Briten wollen ab Dienstag gegen Coronavirus impfen

Nachdem die ersten Impfdosen in Großbritannien eingetroffen sind, will der britische Gesundheitsdienst NHS (National Health Service) am kommenden Dienstag mit dem Impfen beginnen. Das sagte NHS-Providers-Geschäftsführer Chris Hopson am Freitag im BBC-Fernsehen. Premierminister Boris Johnson sprach von der größten Massenimpfung in der Geschichte Großbritanniens.

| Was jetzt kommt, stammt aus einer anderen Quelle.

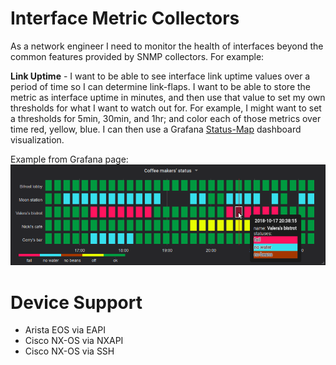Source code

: # Interface Metric Collectors

As a network engineer I need to monitor the health of interfaces beyond the common features
provided by SNMP collectors.  For example:

**Link Uptime** - I want to be able to see interface link uptime values over a period of time so
I can determine link-flaps.  I want to be able to store the metric as interface uptime in minutes, and
then use that value to set my own thresholds for what I want to watch out for.  For example, I might
want to set a thresholds for 5min, 30min, and 1hr; and color each of those metrics over time
red, yellow, blue.  I can then use a Grafana [Status-Map](https://grafana.com/grafana/plugins/flant-statusmap-panel) dashboard visualization.

Example from Grafana page:
![](docs/flant-statusmap-panel-dark.png)

# Device Support
   * Arista EOS via EAPI
   * Cisco NX-OS via NXAPI
   * Cisco NX-OS via SSH


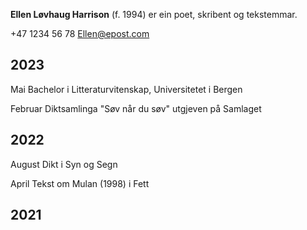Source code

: **Ellen Løvhaug Harrison** (f. 1994) er ein poet, skribent og tekstemmar.

+47 1234 56 78
Ellen@epost.com


## 2023

Mai
Bachelor i Litteraturvitenskap, Universitetet i Bergen

Februar
Diktsamlinga "Søv når du søv" utgjeven på Samlaget

## 2022

August
Dikt i Syn og Segn

April
Tekst om Mulan (1998) i Fett

## 2021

Die britische Arzneimittelbehörde MHRA hatte am Mittwoch dem Pharma-Unternehmen Biontech und seinem US-Partner Pfizer eine Notfallzulassung für deren Corona-Impfstoff erteilt. Großbritannien ist damit das erste Land überhaupt, das den Impfstoff zur breiteren Anwendung freigegeben hat.

Bereits in der kommenden Woche sollen 800.000 Impfdosen zur Verfügung stehen. Millionen weitere sollen bis Jahresende hinzukommen. Mit dem größten Teil der insgesamt 40 Millionen bestellten Impfdosen werde in der ersten Jahreshälfte 2021 gerechnet, sagte ein Regierungssprecher.

Großbritannien gehört zu den Ländern, die besonders hart von der Pandemie betroffen sind. Nach offiziellen Angaben der Regierung sind inzwischen mehr als 60.000 Menschen nach einer Infektion mit dem Coronavirus gestorben. Experten gehen davon aus, dass die tatsächlichen Zahlen noch höher liegen.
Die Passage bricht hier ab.